Bürgermeister und Amtsrath lebten wieder auf. –

Was sollen wir anfangen? Wir werden nicht fertig! riefen sie bestürzt.

Gar nichts sollen wir anfangen, sagte Herr von Bruchen. Der gnädigste Herr schreibt mir: daß er sich jede ungewöhnliche und ganz besonders jede kostspielige Empfangsfeierlichkeit ausdrücklich verbitte.

Die Ehrenpforte ist nicht kostspielig! fiel der Bürgermeister hastig ein.

Die Illumination auch nicht! schrie der Apotheker, der an die Lichte dachte, die er nicht verkaufen würde. Illumination gehört zu jeder patriotischen Begeisterung!

Und die Kränze! die Blumen! die Gewinde! der Gesang der Schüler! die weiß gekleideten Jungfrauen, unsere Töchter! Es ist alles eingekauft, blaue Schärpen, Mull, neue Handschuhe! – Gott steh uns bei, wenn nichts daraus wird! stöhnte es von allen Seiten.

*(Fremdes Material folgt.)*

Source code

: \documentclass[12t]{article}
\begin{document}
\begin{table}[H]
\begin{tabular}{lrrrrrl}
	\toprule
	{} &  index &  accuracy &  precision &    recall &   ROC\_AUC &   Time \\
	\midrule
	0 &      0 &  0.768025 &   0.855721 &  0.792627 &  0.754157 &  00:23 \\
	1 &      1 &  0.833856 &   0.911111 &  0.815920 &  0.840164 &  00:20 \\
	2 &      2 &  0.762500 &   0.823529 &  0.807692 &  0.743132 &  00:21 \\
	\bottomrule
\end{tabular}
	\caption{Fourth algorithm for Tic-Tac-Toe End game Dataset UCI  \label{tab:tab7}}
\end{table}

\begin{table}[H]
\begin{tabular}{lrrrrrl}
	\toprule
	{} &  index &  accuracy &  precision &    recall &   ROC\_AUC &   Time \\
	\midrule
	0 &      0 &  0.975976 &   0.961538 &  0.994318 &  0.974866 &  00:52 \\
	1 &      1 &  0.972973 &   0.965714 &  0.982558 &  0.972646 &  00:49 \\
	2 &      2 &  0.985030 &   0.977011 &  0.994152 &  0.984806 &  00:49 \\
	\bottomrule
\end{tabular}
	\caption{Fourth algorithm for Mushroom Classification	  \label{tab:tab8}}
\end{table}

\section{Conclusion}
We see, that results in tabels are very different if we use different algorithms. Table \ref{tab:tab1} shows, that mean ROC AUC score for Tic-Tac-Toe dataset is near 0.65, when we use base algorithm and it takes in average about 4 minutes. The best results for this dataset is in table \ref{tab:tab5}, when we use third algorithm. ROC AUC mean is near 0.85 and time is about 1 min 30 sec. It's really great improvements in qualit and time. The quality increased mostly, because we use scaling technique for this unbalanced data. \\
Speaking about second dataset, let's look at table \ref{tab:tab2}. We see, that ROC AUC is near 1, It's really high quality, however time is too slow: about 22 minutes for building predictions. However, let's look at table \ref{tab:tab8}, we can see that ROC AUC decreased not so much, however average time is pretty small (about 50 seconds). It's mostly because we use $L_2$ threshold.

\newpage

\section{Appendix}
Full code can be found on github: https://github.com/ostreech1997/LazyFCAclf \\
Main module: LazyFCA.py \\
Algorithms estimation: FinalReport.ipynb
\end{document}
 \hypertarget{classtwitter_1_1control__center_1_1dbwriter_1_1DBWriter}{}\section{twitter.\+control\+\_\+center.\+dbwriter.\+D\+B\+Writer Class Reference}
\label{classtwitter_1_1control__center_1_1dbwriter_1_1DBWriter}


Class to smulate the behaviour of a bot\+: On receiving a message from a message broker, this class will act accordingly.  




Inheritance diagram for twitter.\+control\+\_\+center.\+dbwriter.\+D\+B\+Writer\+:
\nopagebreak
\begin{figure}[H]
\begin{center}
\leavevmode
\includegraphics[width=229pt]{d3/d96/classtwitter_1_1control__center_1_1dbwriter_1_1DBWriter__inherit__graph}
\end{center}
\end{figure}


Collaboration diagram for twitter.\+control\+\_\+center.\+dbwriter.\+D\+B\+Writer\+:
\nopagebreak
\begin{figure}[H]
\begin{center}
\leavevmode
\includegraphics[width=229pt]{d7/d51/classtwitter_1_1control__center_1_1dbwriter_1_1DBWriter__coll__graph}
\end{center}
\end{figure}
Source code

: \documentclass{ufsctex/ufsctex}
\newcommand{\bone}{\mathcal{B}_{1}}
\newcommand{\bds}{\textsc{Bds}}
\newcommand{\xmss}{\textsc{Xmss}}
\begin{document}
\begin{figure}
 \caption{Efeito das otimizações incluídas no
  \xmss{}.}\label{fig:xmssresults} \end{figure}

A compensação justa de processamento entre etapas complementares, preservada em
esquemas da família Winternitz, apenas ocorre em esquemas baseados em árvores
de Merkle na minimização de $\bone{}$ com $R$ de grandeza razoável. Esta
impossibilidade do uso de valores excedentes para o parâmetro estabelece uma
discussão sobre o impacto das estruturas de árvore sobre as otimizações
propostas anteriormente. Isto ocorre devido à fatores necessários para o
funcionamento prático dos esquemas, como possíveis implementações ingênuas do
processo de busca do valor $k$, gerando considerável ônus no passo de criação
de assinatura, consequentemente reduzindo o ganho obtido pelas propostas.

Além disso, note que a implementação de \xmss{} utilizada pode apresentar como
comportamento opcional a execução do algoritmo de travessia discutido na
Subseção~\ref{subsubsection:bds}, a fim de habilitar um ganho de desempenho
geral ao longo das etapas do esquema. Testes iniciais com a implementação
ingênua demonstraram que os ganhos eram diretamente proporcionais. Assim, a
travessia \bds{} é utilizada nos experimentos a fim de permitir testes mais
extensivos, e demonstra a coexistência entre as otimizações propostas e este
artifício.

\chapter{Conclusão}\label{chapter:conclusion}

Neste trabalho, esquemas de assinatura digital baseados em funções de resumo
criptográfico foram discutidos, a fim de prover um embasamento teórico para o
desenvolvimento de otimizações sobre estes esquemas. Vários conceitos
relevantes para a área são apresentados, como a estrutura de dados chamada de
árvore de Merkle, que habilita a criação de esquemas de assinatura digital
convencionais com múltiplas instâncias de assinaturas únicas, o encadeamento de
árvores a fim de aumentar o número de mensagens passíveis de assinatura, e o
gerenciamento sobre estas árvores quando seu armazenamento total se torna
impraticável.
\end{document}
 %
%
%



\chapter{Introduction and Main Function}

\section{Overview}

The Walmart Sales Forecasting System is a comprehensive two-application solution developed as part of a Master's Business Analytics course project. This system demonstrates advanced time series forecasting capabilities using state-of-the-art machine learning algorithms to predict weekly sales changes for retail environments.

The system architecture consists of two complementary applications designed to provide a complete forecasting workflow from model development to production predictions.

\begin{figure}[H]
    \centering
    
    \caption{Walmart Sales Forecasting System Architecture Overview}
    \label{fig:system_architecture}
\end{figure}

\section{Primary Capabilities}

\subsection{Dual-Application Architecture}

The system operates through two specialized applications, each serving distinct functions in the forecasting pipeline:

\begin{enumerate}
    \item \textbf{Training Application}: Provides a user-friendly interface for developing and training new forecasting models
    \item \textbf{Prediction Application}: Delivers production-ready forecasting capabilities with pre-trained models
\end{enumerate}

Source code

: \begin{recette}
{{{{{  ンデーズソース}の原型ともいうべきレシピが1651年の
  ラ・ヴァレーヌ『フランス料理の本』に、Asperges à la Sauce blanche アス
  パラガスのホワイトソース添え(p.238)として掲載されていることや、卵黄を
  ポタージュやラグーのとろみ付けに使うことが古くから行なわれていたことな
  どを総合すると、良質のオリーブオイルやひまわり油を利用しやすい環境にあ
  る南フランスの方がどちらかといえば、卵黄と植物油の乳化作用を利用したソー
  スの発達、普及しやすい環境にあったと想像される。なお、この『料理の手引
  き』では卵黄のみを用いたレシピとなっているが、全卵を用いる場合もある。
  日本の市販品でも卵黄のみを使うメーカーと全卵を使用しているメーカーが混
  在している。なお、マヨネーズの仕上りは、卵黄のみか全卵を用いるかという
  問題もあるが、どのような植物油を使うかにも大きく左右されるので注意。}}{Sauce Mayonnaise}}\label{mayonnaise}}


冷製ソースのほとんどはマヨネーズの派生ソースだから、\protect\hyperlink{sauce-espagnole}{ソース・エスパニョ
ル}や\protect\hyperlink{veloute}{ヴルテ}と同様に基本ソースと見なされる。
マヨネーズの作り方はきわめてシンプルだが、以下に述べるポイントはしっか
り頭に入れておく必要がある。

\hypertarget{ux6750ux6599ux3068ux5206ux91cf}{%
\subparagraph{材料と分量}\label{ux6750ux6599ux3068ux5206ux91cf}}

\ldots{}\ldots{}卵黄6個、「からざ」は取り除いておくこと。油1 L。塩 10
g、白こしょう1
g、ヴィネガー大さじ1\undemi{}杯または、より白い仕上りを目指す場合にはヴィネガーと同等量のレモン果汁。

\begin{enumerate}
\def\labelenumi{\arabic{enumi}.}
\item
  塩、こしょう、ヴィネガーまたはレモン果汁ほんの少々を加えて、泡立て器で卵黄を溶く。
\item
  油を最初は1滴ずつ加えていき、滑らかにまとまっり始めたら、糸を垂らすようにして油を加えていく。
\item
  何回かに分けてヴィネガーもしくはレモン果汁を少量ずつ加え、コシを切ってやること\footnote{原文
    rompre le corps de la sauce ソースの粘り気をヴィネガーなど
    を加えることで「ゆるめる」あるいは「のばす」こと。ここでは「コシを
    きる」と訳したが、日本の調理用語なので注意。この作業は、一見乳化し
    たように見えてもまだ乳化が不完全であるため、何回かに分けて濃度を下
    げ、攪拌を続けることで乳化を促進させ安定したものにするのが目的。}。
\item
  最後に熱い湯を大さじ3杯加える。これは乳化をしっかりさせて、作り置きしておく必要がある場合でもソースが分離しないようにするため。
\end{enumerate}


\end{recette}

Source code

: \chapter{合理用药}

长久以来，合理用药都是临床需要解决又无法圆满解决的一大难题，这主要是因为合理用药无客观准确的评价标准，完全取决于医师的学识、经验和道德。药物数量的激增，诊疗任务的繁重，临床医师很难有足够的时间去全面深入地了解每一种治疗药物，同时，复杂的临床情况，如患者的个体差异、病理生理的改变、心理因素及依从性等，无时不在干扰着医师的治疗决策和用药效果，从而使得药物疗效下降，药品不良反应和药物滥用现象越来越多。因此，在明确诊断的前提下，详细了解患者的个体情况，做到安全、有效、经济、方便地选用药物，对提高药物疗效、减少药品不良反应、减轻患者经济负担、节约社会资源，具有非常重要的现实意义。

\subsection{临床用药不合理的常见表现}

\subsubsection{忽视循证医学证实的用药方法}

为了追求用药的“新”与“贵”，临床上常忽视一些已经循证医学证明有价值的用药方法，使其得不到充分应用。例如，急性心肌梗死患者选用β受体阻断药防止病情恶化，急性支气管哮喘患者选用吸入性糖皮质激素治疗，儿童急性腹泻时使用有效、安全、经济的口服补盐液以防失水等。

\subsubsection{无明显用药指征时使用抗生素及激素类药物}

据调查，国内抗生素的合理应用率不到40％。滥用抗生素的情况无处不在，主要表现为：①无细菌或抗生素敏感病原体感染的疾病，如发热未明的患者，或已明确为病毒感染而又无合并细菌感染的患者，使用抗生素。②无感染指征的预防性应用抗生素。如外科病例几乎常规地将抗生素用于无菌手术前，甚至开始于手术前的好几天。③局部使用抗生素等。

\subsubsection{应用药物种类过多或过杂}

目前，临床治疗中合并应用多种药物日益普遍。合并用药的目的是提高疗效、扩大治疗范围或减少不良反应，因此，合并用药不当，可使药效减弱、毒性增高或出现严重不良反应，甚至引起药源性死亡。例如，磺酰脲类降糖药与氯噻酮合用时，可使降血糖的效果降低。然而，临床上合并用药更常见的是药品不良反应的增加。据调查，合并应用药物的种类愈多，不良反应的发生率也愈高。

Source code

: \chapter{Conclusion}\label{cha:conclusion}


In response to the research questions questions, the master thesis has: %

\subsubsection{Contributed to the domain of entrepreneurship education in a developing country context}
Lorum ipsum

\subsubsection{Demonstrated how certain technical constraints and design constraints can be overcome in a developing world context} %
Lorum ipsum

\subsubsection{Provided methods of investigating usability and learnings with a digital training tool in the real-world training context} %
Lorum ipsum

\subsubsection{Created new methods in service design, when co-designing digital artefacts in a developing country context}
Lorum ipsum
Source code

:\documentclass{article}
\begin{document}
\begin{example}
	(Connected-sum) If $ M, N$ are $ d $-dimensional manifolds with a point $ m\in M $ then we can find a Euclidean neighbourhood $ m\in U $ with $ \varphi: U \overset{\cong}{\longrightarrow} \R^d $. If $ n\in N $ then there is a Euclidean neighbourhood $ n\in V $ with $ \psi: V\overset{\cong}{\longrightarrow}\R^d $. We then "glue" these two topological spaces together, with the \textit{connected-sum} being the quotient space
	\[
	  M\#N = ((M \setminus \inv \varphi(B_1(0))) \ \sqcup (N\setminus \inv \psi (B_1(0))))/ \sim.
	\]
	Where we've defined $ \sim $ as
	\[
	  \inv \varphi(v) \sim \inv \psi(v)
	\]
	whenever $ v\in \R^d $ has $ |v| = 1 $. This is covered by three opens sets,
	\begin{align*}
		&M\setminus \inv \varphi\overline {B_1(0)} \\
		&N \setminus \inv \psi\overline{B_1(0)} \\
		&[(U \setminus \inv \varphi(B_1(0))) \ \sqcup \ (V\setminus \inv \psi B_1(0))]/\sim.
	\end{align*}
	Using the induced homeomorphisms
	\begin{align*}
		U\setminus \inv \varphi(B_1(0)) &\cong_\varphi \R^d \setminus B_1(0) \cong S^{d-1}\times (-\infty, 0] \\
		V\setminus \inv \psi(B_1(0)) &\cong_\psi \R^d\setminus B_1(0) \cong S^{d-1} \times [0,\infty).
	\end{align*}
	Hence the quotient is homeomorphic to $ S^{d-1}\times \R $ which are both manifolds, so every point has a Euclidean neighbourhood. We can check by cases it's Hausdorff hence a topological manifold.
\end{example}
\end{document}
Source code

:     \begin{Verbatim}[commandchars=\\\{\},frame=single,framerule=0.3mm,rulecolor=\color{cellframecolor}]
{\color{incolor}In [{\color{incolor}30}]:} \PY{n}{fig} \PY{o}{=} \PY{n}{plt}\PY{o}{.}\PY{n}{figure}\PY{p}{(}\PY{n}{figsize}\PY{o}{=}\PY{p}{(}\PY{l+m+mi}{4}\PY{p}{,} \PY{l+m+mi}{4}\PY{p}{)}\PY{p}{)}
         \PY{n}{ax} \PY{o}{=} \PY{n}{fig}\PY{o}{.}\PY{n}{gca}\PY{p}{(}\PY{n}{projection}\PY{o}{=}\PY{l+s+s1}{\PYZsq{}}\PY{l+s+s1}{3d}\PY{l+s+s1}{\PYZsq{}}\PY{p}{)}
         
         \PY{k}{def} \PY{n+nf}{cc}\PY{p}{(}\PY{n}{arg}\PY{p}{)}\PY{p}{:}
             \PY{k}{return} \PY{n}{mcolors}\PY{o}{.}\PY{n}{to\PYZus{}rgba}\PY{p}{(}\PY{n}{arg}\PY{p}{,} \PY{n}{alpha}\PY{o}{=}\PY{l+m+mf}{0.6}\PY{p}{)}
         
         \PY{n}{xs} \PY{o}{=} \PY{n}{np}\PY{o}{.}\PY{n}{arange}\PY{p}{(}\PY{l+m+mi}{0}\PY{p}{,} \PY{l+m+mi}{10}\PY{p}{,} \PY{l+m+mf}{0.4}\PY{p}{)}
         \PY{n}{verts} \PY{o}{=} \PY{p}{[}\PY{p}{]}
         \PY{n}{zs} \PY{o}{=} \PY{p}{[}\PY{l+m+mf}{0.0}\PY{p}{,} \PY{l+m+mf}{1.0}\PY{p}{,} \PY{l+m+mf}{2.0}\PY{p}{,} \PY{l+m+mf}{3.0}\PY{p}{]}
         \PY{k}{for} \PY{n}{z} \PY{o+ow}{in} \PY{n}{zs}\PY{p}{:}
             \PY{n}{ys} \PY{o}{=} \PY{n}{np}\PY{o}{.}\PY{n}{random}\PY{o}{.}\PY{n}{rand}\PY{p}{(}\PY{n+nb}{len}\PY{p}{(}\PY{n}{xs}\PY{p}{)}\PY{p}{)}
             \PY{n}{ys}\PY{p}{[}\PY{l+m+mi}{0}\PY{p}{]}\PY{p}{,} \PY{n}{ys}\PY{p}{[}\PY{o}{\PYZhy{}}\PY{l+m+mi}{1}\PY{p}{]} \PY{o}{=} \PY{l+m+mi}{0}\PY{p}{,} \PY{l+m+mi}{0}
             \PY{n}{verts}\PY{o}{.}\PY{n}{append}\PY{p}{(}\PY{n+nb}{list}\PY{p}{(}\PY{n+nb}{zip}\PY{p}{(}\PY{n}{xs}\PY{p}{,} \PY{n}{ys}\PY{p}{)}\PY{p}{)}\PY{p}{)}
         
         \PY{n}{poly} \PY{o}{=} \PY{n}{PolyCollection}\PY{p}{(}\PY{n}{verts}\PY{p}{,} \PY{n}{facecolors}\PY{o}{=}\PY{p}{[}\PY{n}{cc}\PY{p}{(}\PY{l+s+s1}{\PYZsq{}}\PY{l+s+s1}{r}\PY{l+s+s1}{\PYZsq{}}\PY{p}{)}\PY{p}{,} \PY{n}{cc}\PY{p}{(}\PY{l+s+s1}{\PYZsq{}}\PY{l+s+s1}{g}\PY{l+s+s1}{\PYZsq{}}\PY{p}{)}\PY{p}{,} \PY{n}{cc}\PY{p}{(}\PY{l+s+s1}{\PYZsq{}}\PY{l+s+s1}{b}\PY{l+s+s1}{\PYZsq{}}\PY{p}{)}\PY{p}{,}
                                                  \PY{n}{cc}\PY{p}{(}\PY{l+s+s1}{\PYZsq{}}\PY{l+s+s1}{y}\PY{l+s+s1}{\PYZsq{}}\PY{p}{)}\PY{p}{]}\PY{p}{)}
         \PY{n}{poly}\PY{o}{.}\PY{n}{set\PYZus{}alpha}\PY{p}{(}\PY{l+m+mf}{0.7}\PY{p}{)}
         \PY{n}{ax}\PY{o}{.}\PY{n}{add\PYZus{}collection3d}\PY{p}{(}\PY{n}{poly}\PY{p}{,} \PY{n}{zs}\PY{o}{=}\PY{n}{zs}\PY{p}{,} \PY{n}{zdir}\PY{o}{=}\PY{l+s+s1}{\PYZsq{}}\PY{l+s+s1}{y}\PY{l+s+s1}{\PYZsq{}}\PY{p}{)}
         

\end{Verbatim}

Und meine Rede! sagte der Rector würdevoll, sie ist nicht kostspielig, aber eine mühsame, classische Blumenlese.

Es darf nichts verloren gehen, meine Herren! entschied der Bürgermeister energisch. Zum Empfange des theuren Landesvaters ist uns nichts kostbar oder kostspielig. Für die Bereitung des Frühstücks habe ich eine berühmte Köchin aus der Hauptstadt verschrieben, die das Leckerste mitbringen wird, was zu haben ist.

Ich habe einen Koch verschrieben, einen ehemaligen Leibkoch und Küchenmeister vom seligen Prinzen August! schrie der Amtsrath. Morgen früh spätestens wird er hier eintreffen.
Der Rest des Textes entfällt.